▶ **Data supplied**

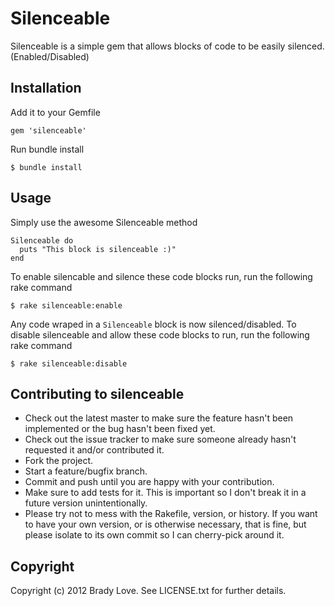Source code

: # Silenceable

Silenceable is a simple gem that allows blocks of code to be easily silenced. (Enabled/Disabled)

## Installation

Add it to your Gemfile

    gem 'silenceable'

Run bundle install

    $ bundle install

## Usage
Simply use the awesome Silenceable method

    Silenceable do
      puts "This block is silenceable :)"
    end

To enable silencable and silence these code blocks run, run the following rake command

    $ rake silenceable:enable

Any code wraped in a `Silenceable` block is now silenced/disabled.
To disable silenceable and allow these code blocks to run, run the following rake command

    $ rake silenceable:disable

## Contributing to silenceable

* Check out the latest master to make sure the feature hasn't been implemented or the bug hasn't been fixed yet.
* Check out the issue tracker to make sure someone already hasn't requested it and/or contributed it.
* Fork the project.
* Start a feature/bugfix branch.
* Commit and push until you are happy with your contribution.
* Make sure to add tests for it. This is important so I don't break it in a future version unintentionally.
* Please try not to mess with the Rakefile, version, or history. If you want to have your own version, or is otherwise necessary, that is fine, but please isolate to its own commit so I can cherry-pick around it.

## Copyright

Copyright (c) 2012 Brady Love. See LICENSE.txt for
further details.
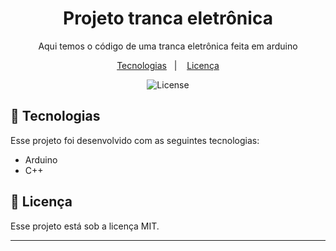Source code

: <h1 align="center"> Projeto tranca eletrônica </h1>

<p align="center">
Aqui temos o código de uma tranca eletrônica feita em arduino
</p>

<p align="center">
  <a href="#-tecnologias">Tecnologias</a>&nbsp;&nbsp;&nbsp;|&nbsp;&nbsp;&nbsp;
  <a href="#memo-licença">Licença</a>
</p>

<p align="center">
  <img alt="License" src="https://img.shields.io/static/v1?label=license&message=MIT&color=49AA26&labelColor=000000">
</p>


## 🚀 Tecnologias

Esse projeto foi desenvolvido com as seguintes tecnologias:

- Arduino
- C++

## :memo: Licença

Esse projeto está sob a licença MIT.

---
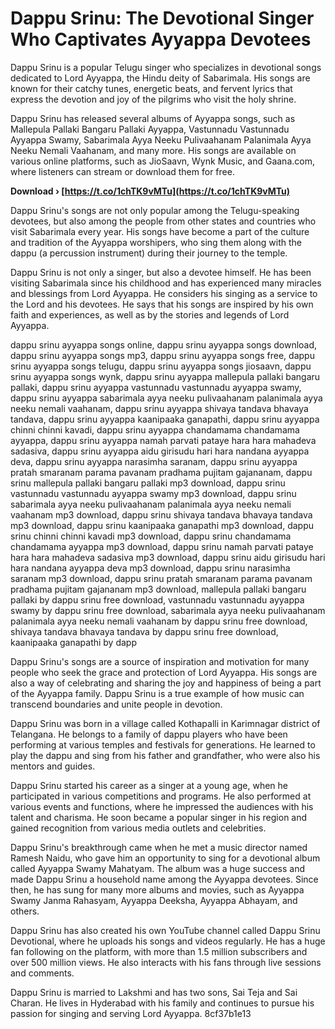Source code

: # Dappu Srinu: The Devotional Singer Who Captivates Ayyappa Devotees
 
Dappu Srinu is a popular Telugu singer who specializes in devotional songs dedicated to Lord Ayyappa, the Hindu deity of Sabarimala. His songs are known for their catchy tunes, energetic beats, and fervent lyrics that express the devotion and joy of the pilgrims who visit the holy shrine.
 
Dappu Srinu has released several albums of Ayyappa songs, such as Mallepula Pallaki Bangaru Pallaki Ayyappa, Vastunnadu Vastunnadu Ayyappa Swamy, Sabarimala Ayya Neeku Pulivaahanam Palanimala Ayya Neeku Nemali Vaahanam, and many more. His songs are available on various online platforms, such as JioSaavn, Wynk Music, and Gaana.com, where listeners can stream or download them for free.
 
**Download › [https://t.co/1chTK9vMTu](https://t.co/1chTK9vMTu)**


 
Dappu Srinu's songs are not only popular among the Telugu-speaking devotees, but also among the people from other states and countries who visit Sabarimala every year. His songs have become a part of the culture and tradition of the Ayyappa worshipers, who sing them along with the dappu (a percussion instrument) during their journey to the temple.
 
Dappu Srinu is not only a singer, but also a devotee himself. He has been visiting Sabarimala since his childhood and has experienced many miracles and blessings from Lord Ayyappa. He considers his singing as a service to the Lord and his devotees. He says that his songs are inspired by his own faith and experiences, as well as by the stories and legends of Lord Ayyappa.
 
dappu srinu ayyappa songs online,  dappu srinu ayyappa songs download,  dappu srinu ayyappa songs mp3,  dappu srinu ayyappa songs free,  dappu srinu ayyappa songs telugu,  dappu srinu ayyappa songs jiosaavn,  dappu srinu ayyappa songs wynk,  dappu srinu ayyappa mallepula pallaki bangaru pallaki,  dappu srinu ayyappa vastunnadu vastunnadu ayyappa swamy,  dappu srinu ayyappa sabarimala ayya neeku pulivaahanam palanimala ayya neeku nemali vaahanam,  dappu srinu ayyappa shivaya tandava bhavaya tandava,  dappu srinu ayyappa kaanipaaka ganapathi,  dappu srinu ayyappa chinni chinni kavadi,  dappu srinu ayyappa chandamama chandamama ayyappa,  dappu srinu ayyappa namah parvati pataye hara hara mahadeva sadasiva,  dappu srinu ayyappa aidu girisudu hari hara nandana ayyappa deva,  dappu srinu ayyappa narasimha saranam,  dappu srinu ayyappa pratah smaranam parama pavanam pradhama pujitam gajananam,  dappu srinu mallepula pallaki bangaru pallaki mp3 download,  dappu srinu vastunnadu vastunnadu ayyappa swamy mp3 download,  dappu srinu sabarimala ayya neeku pulivaahanam palanimala ayya neeku nemali vaahanam mp3 download,  dappu srinu shivaya tandava bhavaya tandava mp3 download,  dappu srinu kaanipaaka ganapathi mp3 download,  dappu srinu chinni chinni kavadi mp3 download,  dappu srinu chandamama chandamama ayyappa mp3 download,  dappu srinu namah parvati pataye hara hara mahadeva sadasiva mp3 download,  dappu srinu aidu girisudu hari hara nandana ayyappa deva mp3 download,  dappu srinu narasimha saranam mp3 download,  dappu srinu pratah smaranam parama pavanam pradhama pujitam gajananam mp3 download,  mallepula pallaki bangaru pallaki by dappu srinu free download,  vastunnadu vastunnadu ayyappa swamy by dappu srinu free download,  sabarimala ayya neeku pulivaahanam palanimala ayya neeku nemali vaahanam by dappu srinu free download,  shivaya tandava bhavaya tandava by dappu srinu free download,  kaanipaaka ganapathi by dapp
 
Dappu Srinu's songs are a source of inspiration and motivation for many people who seek the grace and protection of Lord Ayyappa. His songs are also a way of celebrating and sharing the joy and happiness of being a part of the Ayyappa family. Dappu Srinu is a true example of how music can transcend boundaries and unite people in devotion.
  
Dappu Srinu was born in a village called Kothapalli in Karimnagar district of Telangana. He belongs to a family of dappu players who have been performing at various temples and festivals for generations. He learned to play the dappu and sing from his father and grandfather, who were also his mentors and guides.
 
Dappu Srinu started his career as a singer at a young age, when he participated in various competitions and programs. He also performed at various events and functions, where he impressed the audiences with his talent and charisma. He soon became a popular singer in his region and gained recognition from various media outlets and celebrities.
 
Dappu Srinu's breakthrough came when he met a music director named Ramesh Naidu, who gave him an opportunity to sing for a devotional album called Ayyappa Swamy Mahatyam. The album was a huge success and made Dappu Srinu a household name among the Ayyappa devotees. Since then, he has sung for many more albums and movies, such as Ayyappa Swamy Janma Rahasyam, Ayyappa Deeksha, Ayyappa Abhayam, and others.
 
Dappu Srinu has also created his own YouTube channel called Dappu Srinu Devotional, where he uploads his songs and videos regularly. He has a huge fan following on the platform, with more than 1.5 million subscribers and over 500 million views. He also interacts with his fans through live sessions and comments.
 
Dappu Srinu is married to Lakshmi and has two sons, Sai Teja and Sai Charan. He lives in Hyderabad with his family and continues to pursue his passion for singing and serving Lord Ayyappa.
 8cf37b1e13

▶ **Task instructions**
Report every line of the data in which "Check" appears.

▶ **Solution to the exercise**
* Check out the latest master to make sure the feature hasn't been implemented or the bug hasn't been fixed yet.
* Check out the issue tracker to make sure someone already hasn't requested it and/or contributed it.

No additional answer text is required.